第12話
「しかしなぁ…いくら産業革命があったからといって、俺らのいた国とはずいぶん違うよなぁ…このへんは」
わけのわからない機械に通されたり、初めて見る注射器で血を抜かれたりと散々な目にあった末にようやく宿舎に戻ることを許され、タクがぼやいた。

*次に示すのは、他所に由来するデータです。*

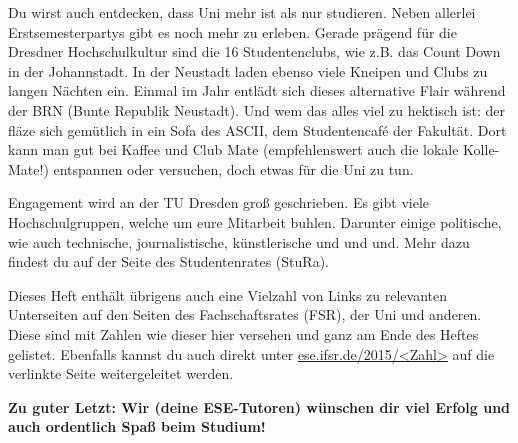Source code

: Du wirst auch entdecken, dass Uni mehr ist als nur studieren. 
Neben allerlei Erstsemesterpartys gibt es noch mehr zu erleben. 
Gerade prägend für die Dresdner Hochschulkultur sind die 16 Studentenclubs, wie z.B. das Count Down in der Johannstadt. 
In der Neustadt laden ebenso viele Kneipen und Clubs zu langen Nächten ein. 
Einmal im Jahr entlädt sich dieses alternative Flair während der BRN (Bunte Republik Neustadt). 
Und wem das alles viel zu hektisch ist: der fläze sich gemütlich in ein Sofa des ASCII, dem Studentencafé der Fakultät. 
Dort kann man gut bei Kaffee und Club Mate (empfehlenswert auch die lokale Kolle-Mate!) entspannen oder versuchen, doch etwas für die Uni zu tun.

Engagement wird an der TU Dresden groß geschrieben. 
Es gibt viele Hochschulgruppen, welche um eure Mitarbeit buhlen. 
Darunter einige politische, wie auch technische, journalistische, künstlerische und und und. Mehr dazu findest du auf der Seite des Studentenrates (StuRa).

Dieses Heft enthält übrigens auch eine Vielzahl von Links zu relevanten Unterseiten auf den Seiten des Fachschaftsrates (FSR), der Uni und anderen. 
Diese sind mit Zahlen wie dieser hier  versehen und ganz am Ende des Heftes gelistet. Ebenfalls kannst du auch direkt unter \url{ese.ifsr.de/2015/<Zahl>} auf die verlinkte Seite weitergeleitet werden.

\textbf{Zu guter Letzt: Wir (deine ESE-Tutoren) wünschen dir viel Erfolg und auch ordentlich Spaß beim Studium!}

「まあなぁ。こんな…シャワーっていうんだっけ?こんな仕組みもダリア近辺の国にはなかったな。こんな便利なものがあるなんて」
「なんかなぁ、世界って広いっていうか、異世界に来たみたいだよな。こんなに国ごとに文化や技術に差があっちゃ、頭がついてかねえや。同じ人間の暮らしとは思えないね」
「きっとあの蒸気機関車や飛行船がもっと発達してきたら、世界はそういう技術をもった国が全部支配するんじゃないか。国同士が遠いから今はまだ広がらないでいるけど」
「そうだな。ダリアなんて目じゃねえな、きっと。そのうちロンデルトが進出してきたら一発でアウトだな。あの王様も威張っていられるのは今のうちだ」
「そういうことだな」
洗い髪をガシガシと乾かしながら、タクは遠くを見る。
「なあ、ほんとにいると思うか?ユリはまだこの国に」
問われたタツの口調も迷いがないとは言い難いものであった。
「いるさ、きっと…。そう簡単に、死ぬもんか」
「だからさぁ、タツ、お前案外悲観論だよな」
苦笑したタクが肩をたたく。
「俺が言いたかったのはさ、もう違う国に引っ越しちまったとかいうことはないかってことだよ」
「ああ、…なんだ」
拍子抜けしたタツも苦笑いする。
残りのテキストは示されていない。